What the task requires:
What's wanted is a faithful retyping of every entry, pictures excluded.

**** Input for this task

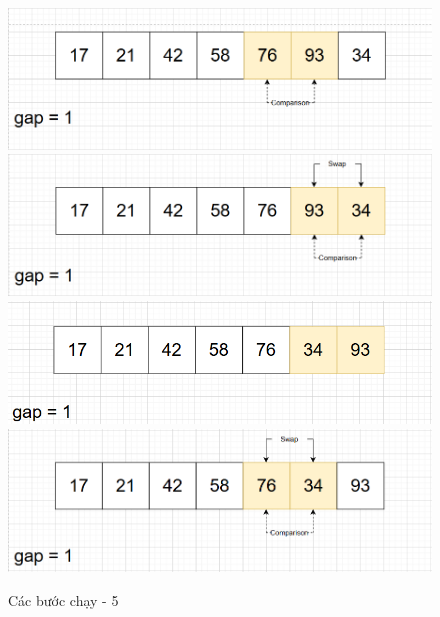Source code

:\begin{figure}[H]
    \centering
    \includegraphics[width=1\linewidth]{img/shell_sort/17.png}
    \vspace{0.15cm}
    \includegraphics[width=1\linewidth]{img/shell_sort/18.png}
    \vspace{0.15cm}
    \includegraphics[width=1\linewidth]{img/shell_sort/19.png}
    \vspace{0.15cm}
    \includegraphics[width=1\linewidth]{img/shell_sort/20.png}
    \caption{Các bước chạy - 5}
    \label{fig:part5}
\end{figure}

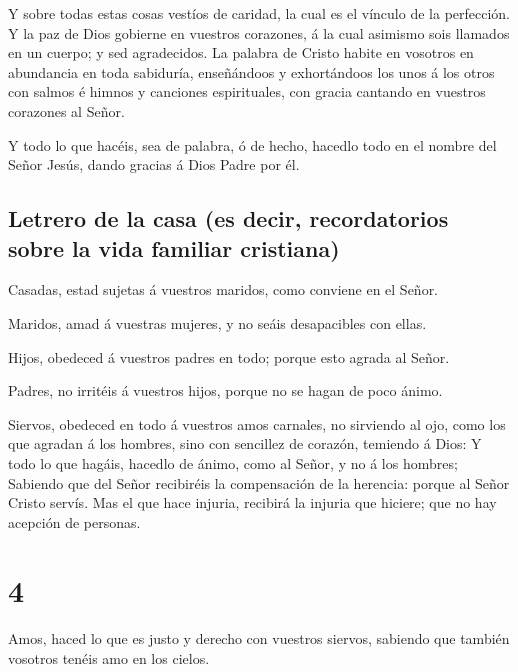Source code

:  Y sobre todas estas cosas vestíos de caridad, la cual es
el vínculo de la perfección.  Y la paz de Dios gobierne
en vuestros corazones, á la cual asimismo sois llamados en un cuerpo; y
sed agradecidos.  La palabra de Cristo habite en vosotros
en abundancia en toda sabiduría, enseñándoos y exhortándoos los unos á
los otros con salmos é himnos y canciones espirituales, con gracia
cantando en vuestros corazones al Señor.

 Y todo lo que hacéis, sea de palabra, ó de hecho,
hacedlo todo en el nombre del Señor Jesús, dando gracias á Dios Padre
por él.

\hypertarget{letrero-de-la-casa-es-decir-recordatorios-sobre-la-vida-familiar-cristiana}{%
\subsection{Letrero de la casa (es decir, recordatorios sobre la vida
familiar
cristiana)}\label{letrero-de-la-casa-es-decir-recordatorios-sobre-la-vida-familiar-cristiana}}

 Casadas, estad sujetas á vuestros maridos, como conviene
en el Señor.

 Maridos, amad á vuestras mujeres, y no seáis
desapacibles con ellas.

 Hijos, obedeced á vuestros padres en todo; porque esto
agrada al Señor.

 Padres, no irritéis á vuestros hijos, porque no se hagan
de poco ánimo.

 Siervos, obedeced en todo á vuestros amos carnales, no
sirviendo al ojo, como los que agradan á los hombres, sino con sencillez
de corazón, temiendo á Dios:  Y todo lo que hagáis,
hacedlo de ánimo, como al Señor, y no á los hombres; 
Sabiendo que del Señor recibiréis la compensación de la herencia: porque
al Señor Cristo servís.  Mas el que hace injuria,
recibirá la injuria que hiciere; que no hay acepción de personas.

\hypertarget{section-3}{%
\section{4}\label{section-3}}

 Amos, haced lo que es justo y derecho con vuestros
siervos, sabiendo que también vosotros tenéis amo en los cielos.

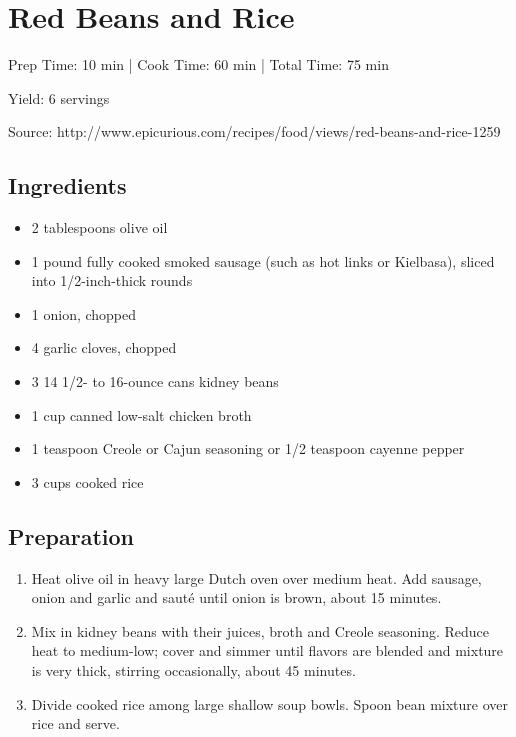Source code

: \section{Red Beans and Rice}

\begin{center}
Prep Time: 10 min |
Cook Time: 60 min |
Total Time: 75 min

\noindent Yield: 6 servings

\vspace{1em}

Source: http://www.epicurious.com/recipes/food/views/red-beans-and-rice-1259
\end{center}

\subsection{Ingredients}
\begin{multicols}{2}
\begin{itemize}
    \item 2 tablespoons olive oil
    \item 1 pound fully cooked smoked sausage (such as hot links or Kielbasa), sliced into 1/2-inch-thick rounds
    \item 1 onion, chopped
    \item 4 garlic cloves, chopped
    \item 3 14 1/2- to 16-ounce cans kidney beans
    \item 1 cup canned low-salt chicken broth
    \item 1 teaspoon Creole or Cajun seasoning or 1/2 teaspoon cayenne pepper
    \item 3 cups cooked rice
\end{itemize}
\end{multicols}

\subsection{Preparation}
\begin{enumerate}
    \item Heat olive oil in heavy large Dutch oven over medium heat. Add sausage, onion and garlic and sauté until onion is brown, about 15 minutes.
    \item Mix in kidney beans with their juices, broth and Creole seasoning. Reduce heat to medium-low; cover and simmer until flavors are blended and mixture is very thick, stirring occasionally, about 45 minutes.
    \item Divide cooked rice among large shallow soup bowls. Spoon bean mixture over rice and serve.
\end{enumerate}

********

Solution to this task:
Source code

:\begin{figure}[H]
    \centering
    \includegraphics[width=1\linewidth]{img/shell_sort/17.png}
    \vspace{0.15cm}
    \includegraphics[width=1\linewidth]{img/shell_sort/18.png}
    \vspace{0.15cm}
    \includegraphics[width=1\linewidth]{img/shell_sort/19.png}
    \vspace{0.15cm}
    \includegraphics[width=1\linewidth]{img/shell_sort/20.png}
    \caption{Các bước chạy - 5}
    \label{fig:part5}
\end{figure}

Source code

:  Y sobre todas estas cosas vestíos de caridad, la cual es
el vínculo de la perfección.  Y la paz de Dios gobierne
en vuestros corazones, á la cual asimismo sois llamados en un cuerpo; y
sed agradecidos.  La palabra de Cristo habite en vosotros
en abundancia en toda sabiduría, enseñándoos y exhortándoos los unos á
los otros con salmos é himnos y canciones espirituales, con gracia
cantando en vuestros corazones al Señor.

 Y todo lo que hacéis, sea de palabra, ó de hecho,
hacedlo todo en el nombre del Señor Jesús, dando gracias á Dios Padre
por él.

\hypertarget{letrero-de-la-casa-es-decir-recordatorios-sobre-la-vida-familiar-cristiana}{%
\subsection{Letrero de la casa (es decir, recordatorios sobre la vida
familiar
cristiana)}\label{letrero-de-la-casa-es-decir-recordatorios-sobre-la-vida-familiar-cristiana}}

 Casadas, estad sujetas á vuestros maridos, como conviene
en el Señor.

 Maridos, amad á vuestras mujeres, y no seáis
desapacibles con ellas.

 Hijos, obedeced á vuestros padres en todo; porque esto
agrada al Señor.

 Padres, no irritéis á vuestros hijos, porque no se hagan
de poco ánimo.

 Siervos, obedeced en todo á vuestros amos carnales, no
sirviendo al ojo, como los que agradan á los hombres, sino con sencillez
de corazón, temiendo á Dios:  Y todo lo que hagáis,
hacedlo de ánimo, como al Señor, y no á los hombres; 
Sabiendo que del Señor recibiréis la compensación de la herencia: porque
al Señor Cristo servís.  Mas el que hace injuria,
recibirá la injuria que hiciere; que no hay acepción de personas.

\hypertarget{section-3}{%
\section{4}\label{section-3}}

 Amos, haced lo que es justo y derecho con vuestros
siervos, sabiendo que también vosotros tenéis amo en los cielos.

Source code

: \section{Red Beans and Rice}

\begin{center}
Prep Time: 10 min |
Cook Time: 60 min |
Total Time: 75 min

\noindent Yield: 6 servings

\vspace{1em}

Source: http://www.epicurious.com/recipes/food/views/red-beans-and-rice-1259
\end{center}

\subsection{Ingredients}
\begin{multicols}{2}
\begin{itemize}
    \item 2 tablespoons olive oil
    \item 1 pound fully cooked smoked sausage (such as hot links or Kielbasa), sliced into 1/2-inch-thick rounds
    \item 1 onion, chopped
    \item 4 garlic cloves, chopped
    \item 3 14 1/2- to 16-ounce cans kidney beans
    \item 1 cup canned low-salt chicken broth
    \item 1 teaspoon Creole or Cajun seasoning or 1/2 teaspoon cayenne pepper
    \item 3 cups cooked rice
\end{itemize}
\end{multicols}

\subsection{Preparation}
\begin{enumerate}
    \item Heat olive oil in heavy large Dutch oven over medium heat. Add sausage, onion and garlic and sauté until onion is brown, about 15 minutes.
    \item Mix in kidney beans with their juices, broth and Creole seasoning. Reduce heat to medium-low; cover and simmer until flavors are blended and mixture is very thick, stirring occasionally, about 45 minutes.
    \item Divide cooked rice among large shallow soup bowls. Spoon bean mixture over rice and serve.
\end{enumerate}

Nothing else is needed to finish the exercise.